Involved in a full inclusion environment for the 2012-2013 academic year Southington Local Schools intervention specialist Kelsey Kimmel experienced first hand what makes an inclusive classroom successful. Judging by her students test scores, Southington Local Schools’ students with learning differences excelled when mixed in with their mainstream peers.  Looking forward to sharing her wisdom, Kimmel sat down with The Mobility Resource to explain what enables a vibrant inclusive classroom.

Maintaining Expectations

Asked about special education misconceptions which can burden an inclusive classroom from thriving Kelsey Kimmel said “When teachers set their expectations so low for a student on an IEP (individual education plan) that they just automatically assume the students can’t do it.
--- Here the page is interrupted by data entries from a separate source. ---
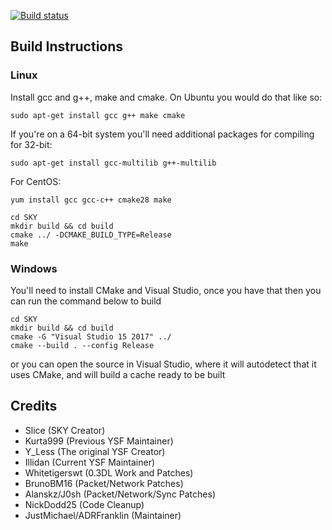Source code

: [![Build status](https://ci.appveyor.com/api/projects/status/2d3kodm5c9tfjw19/branch/0.3DL?svg=true)](https://ci.appveyor.com/project/Whitetigerswt/sky/branch/0.3DL)

## Build Instructions

### Linux

Install gcc and g++, make and cmake. On Ubuntu you would do that like so:

```
sudo apt-get install gcc g++ make cmake
```

If you're on a 64-bit system you'll need additional packages for compiling
for 32-bit:

```
sudo apt-get install gcc-multilib g++-multilib
```

For CentOS:

```
yum install gcc gcc-c++ cmake28 make
```

```
cd SKY
mkdir build && cd build
cmake ../ -DCMAKE_BUILD_TYPE=Release
make
```

### Windows

You'll need to install CMake and Visual Studio, once you have that
then you can run the command below to build

```
cd SKY
mkdir build && cd build
cmake -G "Visual Studio 15 2017" ../
cmake --build . --config Release
```

or you can open the source in Visual Studio, where it will autodetect that it uses CMake, and will
build a cache ready to be built

## Credits

- Slice (SKY Creator)
- Kurta999 (Previous YSF Maintainer)
- Y_Less (The original YSF Creator)
- Illidan (Current YSF Maintainer)
- Whitetigerswt (0.3DL Work and Patches)
- BrunoBM16 (Packet/Network Patches)
- Alanskz/J0sh (Packet/Network/Sync Patches)
- NickDodd25 (Code Cleanup)
- JustMichael/ADRFranklin (Maintainer)
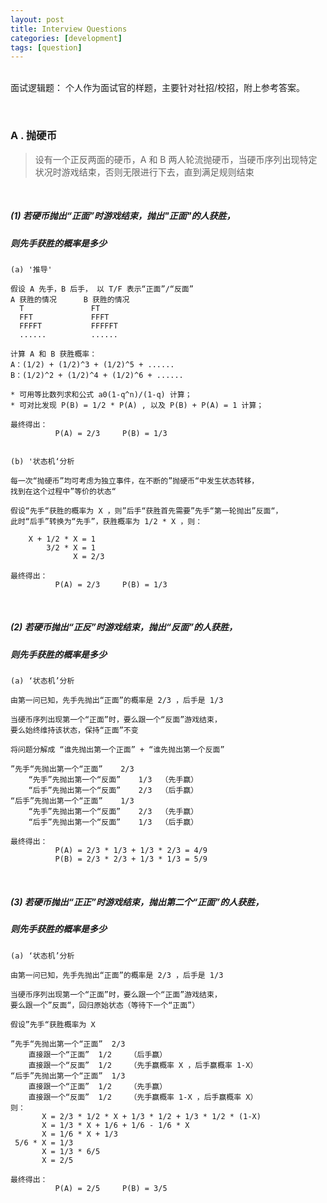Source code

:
 ```yaml
---
layout: post
title: Interview Questions
categories: [development]
tags: [question]
---
```


<br>面试逻辑题： 个人作为面试官的样题，主要针对社招/校招，附上参考答案。

<br>

<h3>A . 抛硬币</h3>

> 设有一个正反两面的硬币，A 和 B 两人轮流抛硬币，当硬币序列出现特定状况时游戏结束，否则无限进行下去，直到满足规则结束

<br>

##### (1)  若硬币抛出“正面”时游戏结束，抛出"正面"的人获胜，

#####        则先手获胜的概率是多少

```
(a) '推导'

假设 A 先手，B 后手， 以 T/F 表示“正面”/“反面”
A 获胜的情况      B 获胜的情况
  T               FT 
  FFT             FFFT
  FFFFT           FFFFFT
  ......          ......
  
计算 A 和 B 获胜概率：
A：(1/2) + (1/2)^3 + (1/2)^5 + ......
B：(1/2)^2 + (1/2)^4 + (1/2)^6 + ......

* 可用等比数列求和公式 a0(1-q^n)/(1-q) 计算；
* 可对比发现 P(B) = 1/2 * P(A) , 以及 P(B) + P(A) = 1 计算；

最终得出：
          P(A) = 2/3     P(B) = 1/3


(b) '状态机‘分析

每一次“抛硬币”均可考虑为独立事件，在不断的”抛硬币“中发生状态转移，
找到在这个过程中”等价的状态“

假设“先手“获胜的概率为 X ，则”后手“获胜首先需要”先手“第一轮抛出”反面“，
此时“后手”转换为“先手”，获胜概率为 1/2 * X ，则：

    X + 1/2 * X = 1
        3/2 * X = 1
              X = 2/3

最终得出：
          P(A) = 2/3     P(B) = 1/3

```

<br>

##### (2)  若硬币抛出“正反”时游戏结束，抛出“反面”的人获胜，

#####        则先手获胜的概率是多少

```
(a) ‘状态机’分析

由第一问已知，先手先抛出“正面”的概率是 2/3 ，后手是 1/3

当硬币序列出现第一个“正面”时，要么跟一个“反面”游戏结束，
要么始终维持该状态，保持“正面”不变

将问题分解成 “谁先抛出第一个正面” + “谁先抛出第一个反面”

”先手“先抛出第一个“正面”    2/3
    “先手”先抛出第一个“反面”    1/3  （先手赢）
    “后手”先抛出第一个“反面”    2/3  （后手赢）
“后手”先抛出第一个“正面”    1/3
    “先手”先抛出第一个“反面”    2/3  （先手赢）
    “后手”先抛出第一个“反面”    1/3  （后手赢）
      
最终得出：
          P(A) = 2/3 * 1/3 + 1/3 * 2/3 = 4/9
          P(B) = 2/3 * 2/3 + 1/3 * 1/3 = 5/9

```

<br>

##### (3) 若硬币抛出“正正”时游戏结束，抛出第二个“正面”的人获胜，

#####       则先手获胜的概率是多少

```
(a) ‘状态机’分析

由第一问已知，先手先抛出“正面”的概率是 2/3 ，后手是 1/3

当硬币序列出现第一个“正面”时，要么跟一个“正面”游戏结束，
要么跟一个”反面“，回归原始状态（等待下一个“正面”）

假设”先手“获胜概率为 X

”先手“先抛出第一个“正面”  2/3
    直接跟一个“正面”  1/2    （后手赢）
    直接跟一个“反面”  1/2    （先手赢概率 X ，后手赢概率 1-X）
“后手”先抛出第一个“正面”  1/3
    直接跟一个“正面”  1/2    （先手赢）
    直接跟一个“反面”  1/2    （先手赢概率 1-X ，后手赢概率 X）    
则：
       X = 2/3 * 1/2 * X + 1/3 * 1/2 + 1/3 * 1/2 * (1-X)
       X = 1/3 * X + 1/6 + 1/6 - 1/6 * X
       X = 1/6 * X + 1/3
 5/6 * X = 1/3
       X = 1/3 * 6/5
       X = 2/5
      
最终得出：
          P(A) = 2/5     P(B) = 3/5
      
```

<br>



<br>
<br>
Or that the lower grade levels, those students are not going to understand.”

Rather than lowering expectations for students at lower grade levels, Kimmel suggests, “It’s helpful to look at the student and figure out, Ok, they might learn best visually so when I’m going over a certain topic if I can get pictures involved and visual aids, they might do better that way.”

Through maintaining expectations students with special needs become challenged academically. Kimmel observes from her school’s full inclusion approach. “It kind of kept the special ed group in check too, like, oh everyone else is doing this. I better get my act together and try my best too.” She provides an example. “They are seventh graders but they might be at a fifth grade level. They were no longer doing work at that fifth grade level. They were being pushed to seventh grade level work.”

Explaining the IEP

Besides maintaining expectations Kimmel advises breaking down a student’s IEP to the general education teacher. “I think it’s important for the special ed teacher to make the regular ed teacher aware of the IEP and what’s on the IEP. But, not just throw the IEP at them and say here you go.”
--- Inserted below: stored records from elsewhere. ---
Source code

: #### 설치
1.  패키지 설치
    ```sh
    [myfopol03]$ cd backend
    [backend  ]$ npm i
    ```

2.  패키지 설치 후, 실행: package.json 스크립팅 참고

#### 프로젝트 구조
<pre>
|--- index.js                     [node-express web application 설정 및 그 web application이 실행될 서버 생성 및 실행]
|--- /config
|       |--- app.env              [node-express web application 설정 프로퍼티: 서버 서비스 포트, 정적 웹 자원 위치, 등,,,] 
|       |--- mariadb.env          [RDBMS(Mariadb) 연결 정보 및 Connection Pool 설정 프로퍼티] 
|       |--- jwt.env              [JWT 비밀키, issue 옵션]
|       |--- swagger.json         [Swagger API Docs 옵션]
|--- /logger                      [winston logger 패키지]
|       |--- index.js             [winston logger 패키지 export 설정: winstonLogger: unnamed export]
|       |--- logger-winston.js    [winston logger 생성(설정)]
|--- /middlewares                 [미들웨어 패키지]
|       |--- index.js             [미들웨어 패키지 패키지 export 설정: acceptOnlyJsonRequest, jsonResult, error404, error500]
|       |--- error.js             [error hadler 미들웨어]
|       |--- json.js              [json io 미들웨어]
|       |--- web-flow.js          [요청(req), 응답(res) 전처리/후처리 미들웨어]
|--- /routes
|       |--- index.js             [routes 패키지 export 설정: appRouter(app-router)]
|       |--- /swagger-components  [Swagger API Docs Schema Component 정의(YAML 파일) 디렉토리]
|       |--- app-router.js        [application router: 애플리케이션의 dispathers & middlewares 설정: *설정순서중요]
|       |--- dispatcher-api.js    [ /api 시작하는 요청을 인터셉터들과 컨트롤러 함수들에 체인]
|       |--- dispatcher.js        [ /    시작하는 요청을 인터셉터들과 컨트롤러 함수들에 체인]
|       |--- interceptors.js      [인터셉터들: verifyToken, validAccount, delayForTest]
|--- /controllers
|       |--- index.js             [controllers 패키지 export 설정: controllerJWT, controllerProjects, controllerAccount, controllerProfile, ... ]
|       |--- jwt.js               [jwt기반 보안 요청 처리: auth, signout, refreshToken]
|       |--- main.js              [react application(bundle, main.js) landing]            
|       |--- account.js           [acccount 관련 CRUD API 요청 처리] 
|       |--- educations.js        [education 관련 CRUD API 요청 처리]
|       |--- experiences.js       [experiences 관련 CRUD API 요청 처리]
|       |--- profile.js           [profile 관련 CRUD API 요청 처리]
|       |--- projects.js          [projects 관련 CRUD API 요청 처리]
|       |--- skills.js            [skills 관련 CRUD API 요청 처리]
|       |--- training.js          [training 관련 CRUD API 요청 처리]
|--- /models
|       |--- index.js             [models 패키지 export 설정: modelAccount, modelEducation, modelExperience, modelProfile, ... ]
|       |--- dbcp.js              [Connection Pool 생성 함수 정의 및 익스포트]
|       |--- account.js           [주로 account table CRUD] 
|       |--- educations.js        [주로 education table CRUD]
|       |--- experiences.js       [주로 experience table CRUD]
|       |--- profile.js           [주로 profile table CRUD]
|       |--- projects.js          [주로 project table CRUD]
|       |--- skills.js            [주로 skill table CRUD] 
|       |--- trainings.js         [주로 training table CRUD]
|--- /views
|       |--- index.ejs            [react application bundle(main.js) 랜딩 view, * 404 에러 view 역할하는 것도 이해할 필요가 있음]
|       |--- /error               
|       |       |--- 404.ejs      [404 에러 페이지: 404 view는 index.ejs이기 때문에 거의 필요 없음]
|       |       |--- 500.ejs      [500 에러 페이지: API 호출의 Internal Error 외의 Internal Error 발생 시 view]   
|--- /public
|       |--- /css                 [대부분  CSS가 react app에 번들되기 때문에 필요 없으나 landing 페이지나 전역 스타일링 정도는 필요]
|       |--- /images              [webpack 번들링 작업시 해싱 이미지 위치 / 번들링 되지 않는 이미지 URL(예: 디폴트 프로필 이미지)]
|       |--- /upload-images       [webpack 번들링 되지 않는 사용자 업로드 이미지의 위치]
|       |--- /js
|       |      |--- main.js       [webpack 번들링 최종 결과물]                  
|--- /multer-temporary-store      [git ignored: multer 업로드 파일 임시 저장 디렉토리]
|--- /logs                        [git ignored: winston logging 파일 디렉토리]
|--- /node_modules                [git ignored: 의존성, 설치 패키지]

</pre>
“I took every single one of my students and did a summary of the IEP and gave copies to all the teachers because looking at an IEP from a regular teacher’s perspective is like me trying to read Spanish.” Her summaries include information such as subjects the student has goals in, accommodations needed and medical conditions.
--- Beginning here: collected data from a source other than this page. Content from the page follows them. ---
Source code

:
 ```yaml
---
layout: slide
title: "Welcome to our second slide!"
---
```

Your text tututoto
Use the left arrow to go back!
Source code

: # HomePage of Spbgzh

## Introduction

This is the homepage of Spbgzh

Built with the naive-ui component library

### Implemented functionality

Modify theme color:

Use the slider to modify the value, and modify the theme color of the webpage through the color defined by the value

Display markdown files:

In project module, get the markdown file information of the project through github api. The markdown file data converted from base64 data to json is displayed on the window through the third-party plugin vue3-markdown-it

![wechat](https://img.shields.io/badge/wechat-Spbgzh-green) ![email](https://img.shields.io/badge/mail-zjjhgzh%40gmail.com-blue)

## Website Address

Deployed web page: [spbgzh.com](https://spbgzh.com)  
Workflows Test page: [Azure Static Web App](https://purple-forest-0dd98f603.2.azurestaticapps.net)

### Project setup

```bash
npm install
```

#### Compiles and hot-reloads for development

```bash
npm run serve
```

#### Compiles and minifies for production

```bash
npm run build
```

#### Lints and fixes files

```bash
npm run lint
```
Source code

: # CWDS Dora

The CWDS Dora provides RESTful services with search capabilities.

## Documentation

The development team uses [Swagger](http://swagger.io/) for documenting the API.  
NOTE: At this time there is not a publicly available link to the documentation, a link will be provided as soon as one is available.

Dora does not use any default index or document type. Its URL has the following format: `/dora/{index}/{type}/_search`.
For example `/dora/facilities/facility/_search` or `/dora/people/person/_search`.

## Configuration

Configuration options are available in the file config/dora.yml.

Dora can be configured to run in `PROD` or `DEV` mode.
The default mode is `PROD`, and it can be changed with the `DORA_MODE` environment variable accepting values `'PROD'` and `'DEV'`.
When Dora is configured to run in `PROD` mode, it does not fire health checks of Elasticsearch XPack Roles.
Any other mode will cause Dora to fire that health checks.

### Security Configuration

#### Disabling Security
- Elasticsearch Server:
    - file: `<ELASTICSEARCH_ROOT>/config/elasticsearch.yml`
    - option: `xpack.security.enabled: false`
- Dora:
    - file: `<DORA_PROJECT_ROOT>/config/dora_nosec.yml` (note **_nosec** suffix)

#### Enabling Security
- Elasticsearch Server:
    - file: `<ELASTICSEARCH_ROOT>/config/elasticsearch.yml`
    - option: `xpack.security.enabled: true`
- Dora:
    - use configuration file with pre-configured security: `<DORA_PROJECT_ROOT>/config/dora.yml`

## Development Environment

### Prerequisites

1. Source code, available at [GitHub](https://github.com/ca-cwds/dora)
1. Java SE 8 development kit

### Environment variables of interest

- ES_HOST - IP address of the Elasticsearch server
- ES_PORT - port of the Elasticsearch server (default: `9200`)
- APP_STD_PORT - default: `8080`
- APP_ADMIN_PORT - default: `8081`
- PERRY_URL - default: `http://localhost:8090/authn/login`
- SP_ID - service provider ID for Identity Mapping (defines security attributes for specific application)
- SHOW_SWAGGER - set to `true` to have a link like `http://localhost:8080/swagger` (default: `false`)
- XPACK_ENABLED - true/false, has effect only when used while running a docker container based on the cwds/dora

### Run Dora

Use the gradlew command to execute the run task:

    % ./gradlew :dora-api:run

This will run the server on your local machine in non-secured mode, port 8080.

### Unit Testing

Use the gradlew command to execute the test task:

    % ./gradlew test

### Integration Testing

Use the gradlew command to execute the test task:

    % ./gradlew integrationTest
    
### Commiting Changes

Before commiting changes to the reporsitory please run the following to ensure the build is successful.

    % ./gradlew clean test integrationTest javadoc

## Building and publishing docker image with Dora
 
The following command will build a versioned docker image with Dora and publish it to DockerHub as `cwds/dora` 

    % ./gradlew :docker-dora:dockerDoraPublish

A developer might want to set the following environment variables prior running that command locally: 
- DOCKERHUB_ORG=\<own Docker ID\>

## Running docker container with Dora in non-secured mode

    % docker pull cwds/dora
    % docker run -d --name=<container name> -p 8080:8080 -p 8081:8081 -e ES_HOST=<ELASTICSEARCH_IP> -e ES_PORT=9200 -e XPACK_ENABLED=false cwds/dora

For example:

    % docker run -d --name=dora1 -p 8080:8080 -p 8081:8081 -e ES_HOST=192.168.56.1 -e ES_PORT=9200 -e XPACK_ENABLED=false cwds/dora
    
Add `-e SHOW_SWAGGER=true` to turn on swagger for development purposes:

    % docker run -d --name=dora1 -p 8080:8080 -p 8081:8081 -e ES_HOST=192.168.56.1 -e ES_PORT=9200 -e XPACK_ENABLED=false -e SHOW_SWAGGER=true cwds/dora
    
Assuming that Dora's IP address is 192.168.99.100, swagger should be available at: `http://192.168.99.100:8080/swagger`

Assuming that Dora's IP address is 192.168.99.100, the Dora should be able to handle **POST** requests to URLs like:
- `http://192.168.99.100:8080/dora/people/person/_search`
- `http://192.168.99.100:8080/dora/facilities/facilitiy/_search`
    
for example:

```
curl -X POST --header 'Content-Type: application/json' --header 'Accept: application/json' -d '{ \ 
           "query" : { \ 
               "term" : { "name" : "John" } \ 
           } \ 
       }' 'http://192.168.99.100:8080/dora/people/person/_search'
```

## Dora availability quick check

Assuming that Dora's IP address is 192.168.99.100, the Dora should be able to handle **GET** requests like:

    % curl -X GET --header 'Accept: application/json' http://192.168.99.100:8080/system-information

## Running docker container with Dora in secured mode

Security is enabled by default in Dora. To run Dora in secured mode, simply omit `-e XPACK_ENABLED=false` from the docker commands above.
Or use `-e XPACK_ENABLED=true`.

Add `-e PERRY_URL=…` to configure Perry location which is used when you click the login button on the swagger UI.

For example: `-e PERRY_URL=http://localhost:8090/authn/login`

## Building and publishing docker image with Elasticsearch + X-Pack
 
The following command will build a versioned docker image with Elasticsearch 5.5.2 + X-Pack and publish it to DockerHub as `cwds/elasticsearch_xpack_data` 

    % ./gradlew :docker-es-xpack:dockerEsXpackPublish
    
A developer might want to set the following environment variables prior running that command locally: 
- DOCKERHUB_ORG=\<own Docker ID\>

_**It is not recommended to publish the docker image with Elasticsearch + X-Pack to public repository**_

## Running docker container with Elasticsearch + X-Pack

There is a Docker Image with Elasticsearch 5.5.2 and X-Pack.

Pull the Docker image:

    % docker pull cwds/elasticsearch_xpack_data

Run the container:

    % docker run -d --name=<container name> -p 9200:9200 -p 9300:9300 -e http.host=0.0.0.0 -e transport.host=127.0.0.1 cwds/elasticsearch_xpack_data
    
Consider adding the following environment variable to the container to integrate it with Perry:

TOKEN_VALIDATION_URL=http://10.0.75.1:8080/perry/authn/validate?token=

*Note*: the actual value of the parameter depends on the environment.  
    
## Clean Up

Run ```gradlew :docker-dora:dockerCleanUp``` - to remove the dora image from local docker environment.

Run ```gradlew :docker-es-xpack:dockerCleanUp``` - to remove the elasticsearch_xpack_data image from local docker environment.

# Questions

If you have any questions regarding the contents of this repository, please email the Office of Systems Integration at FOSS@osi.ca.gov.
Bonding with Mainstream Teachers

A final tip Kimmel deems helpful to her as an intervention specialist remains bonding with the mainstream teachers outside the classroom. “It has helped me to try to get to know the regular teachers outside the classroom. Know them not just as a teacher but know what they do outside because you can kind of form a friendship or bond too as opposed to walking in every day and hoping for the best.”     

Overall by applying the lessons she learned working in a full inclusion environment, Kelsey Kimmel witness the students on her caseload succeed. “My eighth graders scores were phenomenal compared to last year (without full inclusion).”